Enhancing unmoderated studies: How to uncover deeper insights with creative approaches
Learn valuable strategies and tactics to enhance the effectiveness of unmoderated studies, from gathering pre-study inputs to conducting post-study interviews, resulting in richer insights and more meaningful research outcomes.
Unmoderated studies can be an extremely valuable way to gain findings and insights (yes, these are different) into people’s attitudes and behaviors, and identify areas for improvement in your product or service. But it can be difficult to dig deep when you only have 10–15 minutes. To address this, without extending the timeframe, I often incorporate additional tactics.
These tactics are similar to making an ice cream sundae. The unmoderated study is the ice cream and the tactics are the toppings that enhance the overall experience. Just as a sundae becomes more delightful with a variety of toppings, unmoderated studies can provide richer insights when supplemented with these strategies.
Let’s explore various approaches that can be creatively combined to enhance the unmoderated study experience!
Gather pre-study inputs
Similar to choosing the right bowl or cup for your sundae, pre-study inputs are a great way to screen respondents, learn more about them in general, and gather information to segment them for comparison later on. Many unmoderated research platforms, including UsabilityHub, allow you to ask participants questions before they begin the main activity.

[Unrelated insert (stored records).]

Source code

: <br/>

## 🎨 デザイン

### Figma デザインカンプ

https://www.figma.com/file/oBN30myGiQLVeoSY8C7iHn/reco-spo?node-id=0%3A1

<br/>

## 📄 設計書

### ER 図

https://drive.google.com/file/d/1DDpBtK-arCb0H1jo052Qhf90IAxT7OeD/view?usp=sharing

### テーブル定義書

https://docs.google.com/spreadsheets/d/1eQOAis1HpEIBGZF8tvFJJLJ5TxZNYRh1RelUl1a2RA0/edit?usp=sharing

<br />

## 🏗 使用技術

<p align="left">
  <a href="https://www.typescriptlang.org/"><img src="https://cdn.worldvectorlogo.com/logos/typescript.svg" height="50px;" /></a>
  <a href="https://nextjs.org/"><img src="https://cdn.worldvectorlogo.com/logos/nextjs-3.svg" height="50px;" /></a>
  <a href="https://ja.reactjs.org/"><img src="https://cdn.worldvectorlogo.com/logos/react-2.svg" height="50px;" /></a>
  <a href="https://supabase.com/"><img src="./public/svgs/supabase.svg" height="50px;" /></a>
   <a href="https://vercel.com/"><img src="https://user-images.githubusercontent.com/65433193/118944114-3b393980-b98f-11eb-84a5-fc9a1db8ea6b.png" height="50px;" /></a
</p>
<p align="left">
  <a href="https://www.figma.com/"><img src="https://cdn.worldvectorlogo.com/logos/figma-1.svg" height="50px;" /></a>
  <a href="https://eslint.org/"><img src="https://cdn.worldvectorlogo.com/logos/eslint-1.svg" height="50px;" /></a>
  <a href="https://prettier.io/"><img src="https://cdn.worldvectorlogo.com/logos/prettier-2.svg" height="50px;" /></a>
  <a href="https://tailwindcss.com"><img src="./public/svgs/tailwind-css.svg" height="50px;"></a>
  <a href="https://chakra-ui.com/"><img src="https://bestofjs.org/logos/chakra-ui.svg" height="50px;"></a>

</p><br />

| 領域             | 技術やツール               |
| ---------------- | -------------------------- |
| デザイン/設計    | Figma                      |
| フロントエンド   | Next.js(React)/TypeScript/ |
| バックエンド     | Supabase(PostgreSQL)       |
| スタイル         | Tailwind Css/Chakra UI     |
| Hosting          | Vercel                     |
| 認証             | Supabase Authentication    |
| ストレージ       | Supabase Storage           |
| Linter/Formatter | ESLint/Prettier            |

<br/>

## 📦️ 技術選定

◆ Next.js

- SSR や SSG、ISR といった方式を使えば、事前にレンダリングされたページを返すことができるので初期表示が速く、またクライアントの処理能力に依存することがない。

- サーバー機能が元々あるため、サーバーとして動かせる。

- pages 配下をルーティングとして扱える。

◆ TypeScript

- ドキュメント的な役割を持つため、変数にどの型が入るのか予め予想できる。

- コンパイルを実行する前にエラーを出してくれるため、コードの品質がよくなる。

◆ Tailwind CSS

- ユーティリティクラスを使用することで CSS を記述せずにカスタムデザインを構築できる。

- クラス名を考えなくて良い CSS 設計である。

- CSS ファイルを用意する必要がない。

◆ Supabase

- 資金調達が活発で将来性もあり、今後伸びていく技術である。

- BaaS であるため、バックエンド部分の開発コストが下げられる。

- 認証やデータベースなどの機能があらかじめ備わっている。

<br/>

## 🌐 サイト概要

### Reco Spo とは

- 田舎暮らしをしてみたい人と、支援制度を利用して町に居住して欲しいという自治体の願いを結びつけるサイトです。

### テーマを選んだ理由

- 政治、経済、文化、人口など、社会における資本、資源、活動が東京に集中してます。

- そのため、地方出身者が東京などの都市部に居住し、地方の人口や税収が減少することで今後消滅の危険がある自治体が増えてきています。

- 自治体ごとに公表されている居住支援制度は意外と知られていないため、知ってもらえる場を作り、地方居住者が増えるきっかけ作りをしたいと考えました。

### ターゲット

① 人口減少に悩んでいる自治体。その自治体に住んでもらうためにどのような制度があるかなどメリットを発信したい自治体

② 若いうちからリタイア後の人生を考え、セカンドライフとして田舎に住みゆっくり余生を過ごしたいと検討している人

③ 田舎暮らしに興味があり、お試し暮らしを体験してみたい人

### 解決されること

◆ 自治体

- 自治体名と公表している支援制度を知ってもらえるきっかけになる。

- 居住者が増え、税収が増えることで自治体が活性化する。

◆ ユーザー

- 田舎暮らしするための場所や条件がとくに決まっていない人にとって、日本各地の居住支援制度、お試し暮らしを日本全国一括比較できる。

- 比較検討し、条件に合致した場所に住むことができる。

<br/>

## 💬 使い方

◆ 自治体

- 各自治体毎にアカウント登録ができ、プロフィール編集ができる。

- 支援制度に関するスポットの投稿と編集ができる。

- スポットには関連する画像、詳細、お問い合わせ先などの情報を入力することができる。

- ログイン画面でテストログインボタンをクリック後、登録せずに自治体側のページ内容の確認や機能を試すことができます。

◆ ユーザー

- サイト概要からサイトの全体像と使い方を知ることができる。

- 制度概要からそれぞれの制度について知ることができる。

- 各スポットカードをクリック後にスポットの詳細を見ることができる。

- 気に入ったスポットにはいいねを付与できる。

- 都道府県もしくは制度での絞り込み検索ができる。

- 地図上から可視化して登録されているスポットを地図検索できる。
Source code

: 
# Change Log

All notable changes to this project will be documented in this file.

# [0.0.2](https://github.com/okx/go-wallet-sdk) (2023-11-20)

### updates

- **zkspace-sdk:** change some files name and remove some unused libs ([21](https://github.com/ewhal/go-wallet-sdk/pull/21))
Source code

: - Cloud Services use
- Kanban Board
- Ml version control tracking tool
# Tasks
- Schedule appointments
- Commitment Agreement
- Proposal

PRO TIP: Consider questions about attitudes and behaviors to understand how each respondent self-identifies in regard to the study topic and beyond. I like to keep my pre-study questions close-ended so they don’t introduce too much friction before the main activity begins. Similar to surveys, make sure these questions are scrubbed for bias and always provide an escape hatch.
Collect qualitative data
While unmoderated studies can often focus on quantitative metrics, such as task completion rates and time on task, consider incorporating qualitative data collection methods too. For example, include open-ended questions to gather participants’ thoughts, opinions, and suggestions. Most mature platforms will allow you to gather these responses verbally or in writing.
I think of this additional data as various sundae toppings (sweet, savory, chewy, colorful, etc.). It can provide valuable context into a participant’s subjective experiences and uncover underlying issues that quantitative data alone may not reveal.
PRO TIP: Verbal responses will be easier and faster for participants to provide but may be more difficult to analyze. Transcribing the oral responses is very helpful!
Here are a few ideas of qualitative questions to ask:
- “What three adjectives would you use to describe ___?”
- “How successful, or not, were you in completing that task? Provide context on your response.”
- “How is ____ similar or different from ___? Please elaborate …”
- “What is most/least enticing to you about ____? Tell me more about that.”
- "Were there any moments where you felt unsure or confused? If so, where/when? Provide context …”
Employ think-aloud protocols
Using think-aloud protocols is akin to someone verbalizing their thoughts while eating their ice cream sundae. Oftentimes, I see unmoderated studies focusing only on task completion or success. This is a missed opportunity. Encouraging participants to verbalize their thoughts and actions WHILE engaging with what they are providing feedback on is a more productive use of this precious time. This can help you understand their decision-making process, uncover usability issues, and gain a deeper understanding of their mental model (including motivations, frustrations, and expectations). Think-aloud protocols can be combined with unmoderated studies when participants record their sessions and you provide prompts or instructions to guide their narration.
Here are some ideas:
- “Please describe in more detail what led you to make that particular decision/choose that approach?"
- “What were your initial thoughts or feelings when you encountered this feature/element/option/name?”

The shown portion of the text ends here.